Laboratoire de Biologie Structurale de la Cellule (BIOC), CNRS, Ecole Polytechnique, Institut Polytechnique de Paris, F-91128 Palaiseau, France.
Acta Crystallogr D Struct Biol. 2022 Apr 1;78(Pt 4):517-531. doi: 10.1107/S2059798322002157. Epub 2022 Mar 16.
The breakthrough recently made in protein structure prediction by deep-learning programs such as AlphaFold and RoseTTAFold will certainly revolutionize biology over the coming decades. The scientific community is only starting to appreciate the various applications, benefits and limitations of these protein models. Yet, after the first thrills due to this revolution, it is important to evaluate the impact of the proposed models and their overall quality to avoid the misinterpretation or overinterpretation of these models by biologists. One of the first applications of these models is in solving the `phase problem' encountered in X-ray crystallography in calculating electron-density maps from diffraction data. Indeed, the most frequently used technique to derive electron-density maps is molecular replacement. As this technique relies on knowledge of the structure of a protein that shares strong structural similarity with the studied protein, the availability of high-accuracy models is then definitely critical for successful structure solution. After the collection of a 2.45 Å resolution data set, we struggled for two years in trying to solve the crystal structure of a protein involved in the nonsense-mediated mRNA decay pathway, an mRNA quality-control pathway dedicated to the elimination of eukaryotic mRNAs harboring premature stop codons. We used different methods (isomorphous replacement, anomalous diffraction and molecular replacement) to determine this structure, but all failed until we straightforwardly succeeded thanks to both AlphaFold and RoseTTAFold models. Here, we describe how these new models helped us to solve this structure and conclude that in our case the AlphaFold model largely outcompetes the other models. We also discuss the importance of search-model generation for successful molecular replacement.

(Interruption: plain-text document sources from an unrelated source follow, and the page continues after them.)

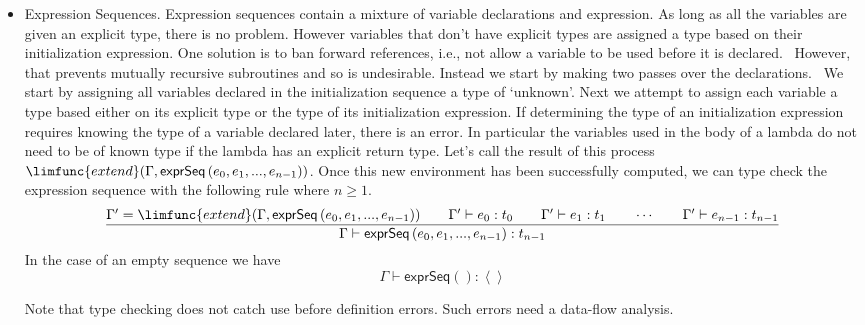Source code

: \documentclass[12pt]{article}
\begin{document}
\begin{itemize}
[[Note. This rule needs to be amended to allow patterns such as tuples of
location on the left.]] [[Apart from the need to deal with tuples, an
assignment $\mathsf{assign}(x,y)$ is essentially an abbreviation for $%
\mathsf{call(dot}\left[ \mathsf{set}\right] (\mathsf{loc}(x)),y)$, so I\
should check that the type rules agrees.]]

\item Expression Sequences. Expression sequences contain a mixture of
variable declarations and expression. As long as all the variables are given
an explicit type, there is no problem. However variables that don't have
explicit types are assigned a type based on their initialization expression.
One solution is to ban forward references, i.e., not allow a variable to be
used before it is declared. \ However, that prevents mutually recursive
subroutines and so is undesirable. Instead we start by making two passes
over the declarations. \ We start by assigning all variables declared in the
initialization sequence a type of `unknown'. Next we attempt to assign each
variable a type based either on its explicit type or the type of its
initialization expression. If determining the type of an initialization
expression requires knowing the type of a variable declared later, there is
an error. In particular the variables used in the body of a lambda do not
need to be of known type if the lambda has an explicit return type. Let's
call the result of this process $\limfunc{extend}(\Gamma ,\mathsf{exprSeq}%
\left( e_{0},e_{1},...,e_{n-1}\right) )$. Once this new environment has been
successfully computed, we can type check the expression sequence with the
following rule where $n\geq 1$.%
\begin{equation*}
\frac{\Gamma ^{\prime }=\limfunc{extend}(\Gamma ,\mathsf{exprSeq}\left(
e_{0},e_{1},...,e_{n-1}\right) )\qquad \Gamma ^{\prime }\vdash
e_{0}:t_{0}\qquad \Gamma ^{\prime }\vdash e_{1}:t_{1}\qquad \cdots \qquad
\Gamma ^{\prime }\vdash e_{n-1}:t_{n-1}}{\Gamma \vdash \mathsf{exprSeq}%
\left( e_{0},e_{1},...,e_{n-1}\right) :t_{n-1}}
\end{equation*}%
In the case of an empty sequence we have%
\begin{equation*}
\Gamma \vdash \mathsf{exprSeq}\left( {}\right) :\left\langle {}\right\rangle 
\end{equation*}

Note that type checking does not catch use before definition errors. Such
errors need a data-flow analysis.


\end{itemize}
\end{document}
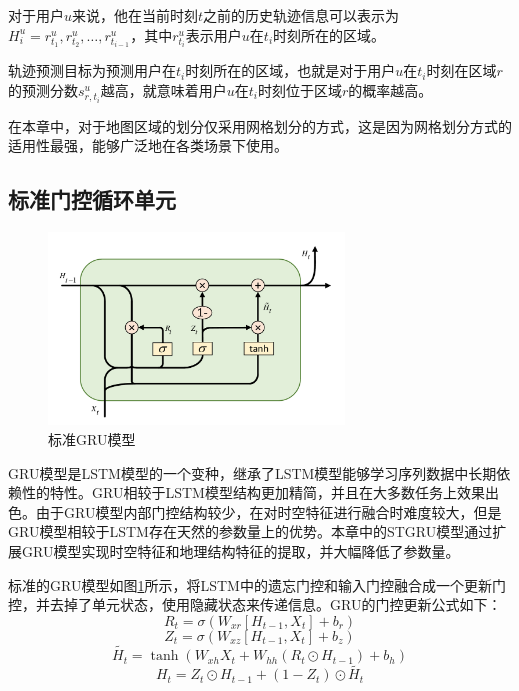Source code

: \documentclass[master]{thesis-uestc}
\begin{document}
对于用户$u$来说，他在当前时刻$t$之前的历史轨迹信息可以表示为$H_i^u = {r_{t_1}^u, r_{t_2}^u, \dots, r_{t_{i-1}}^u}$，其中$r_{t_i}^u$表示用户$u$在$t_i$时刻所在的区域。

轨迹预测目标为预测用户在$t_i$时刻所在的区域，也就是对于用户$u$在$t_i$时刻在区域$r$的预测分数$s^u_{r,t_i}$越高，就意味着用户$u$在$t_i$时刻位于区域$r$的概率越高。

在本章中，对于地图区域的划分仅采用网格划分的方式，这是因为网格划分方式的适用性最强，能够广泛地在各类场景下使用。

\subsection{标准门控循环单元}

\begin{figure}[!ht]
\centering 
\includegraphics[width=0.7\textwidth]{./pic/gru.pdf}
\caption{标准GRU模型}
\label{Figure.3.2}
\end{figure}

GRU模型是LSTM模型的一个变种，继承了LSTM模型能够学习序列数据中长期依赖性的特性。GRU相较于LSTM模型结构更加精简，并且在大多数任务上效果出色。由于GRU模型内部门控结构较少，在对时空特征进行融合时难度较大，但是GRU模型相较于LSTM存在天然的参数量上的优势。本章中的STGRU模型通过扩展GRU模型实现时空特征和地理结构特征的提取，并大幅降低了参数量。

标准的GRU模型如图\ref{Figure.3.2}所示，将LSTM中的遗忘门控和输入门控融合成一个更新门控，并去掉了单元状态，使用隐藏状态来传递信息。GRU的门控更新公式如下：
\begin{equation}
   R_t = \sigma(W_{xr}[H_{t-1},X_t]+b_r)
\end{equation}
\begin{equation}
   Z_t = \sigma(W_{xz}[H_{t-1},X_t]+b_z)
\end{equation}
\begin{equation}
   \tilde{H_t} = \tanh(W_{xh}X_t + W_{hh}(R_t \odot H_{t-1})+b_h)
\label{eq.3.1}
\end{equation}
\begin{equation}
  H_t = Z_t\odot H_{t-1}+(1-Z_t)\odot \tilde{H_t}
\label{eq.3.2}
\end{equation}
\end{document}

深度学习程序(如 AlphaFold 和 RoseTTAFold)在蛋白质结构预测方面的最新突破,必将在未来几十年彻底改变生物学领域。科学界才刚刚开始认识到这些蛋白质模型的各种应用、好处和局限性。然而,在经历了这场革命带来的最初兴奋之后,评估所提出的模型及其整体质量以避免生物学家对这些模型的错误解释或过度解释就显得尤为重要。这些模型的首批应用之一是解决 X 射线晶体学中在衍射数据计算电子密度图时遇到的“相问题”。实际上,最常用于导出电子密度图的技术是分子置换法。由于该技术依赖于与研究蛋白具有强烈结构相似性的蛋白结构知识,因此高精度模型的可用性对成功解决结构问题至关重要。在收集了 2.45 Å分辨率数据集后,我们花了两年时间试图解决一种参与无意义介导的 mRNA 衰变途径的蛋白的晶体结构,该途径是一种专门用于消除含有过早终止密码子的真核 mRNA 的 mRNA 质量控制途径。我们使用了不同的方法(同晶置换、反常衍射和分子置换)来确定该结构,但都失败了,直到我们直接使用了 AlphaFold 和 RoseTTAFold 模型才成功。在这里,我们描述了这些新模型如何帮助我们解决了这个结构问题,并得出结论,在我们的案例中,AlphaFold 模型大大优于其他模型。我们还讨论了成功的分子置换中搜索模型生成的重要性。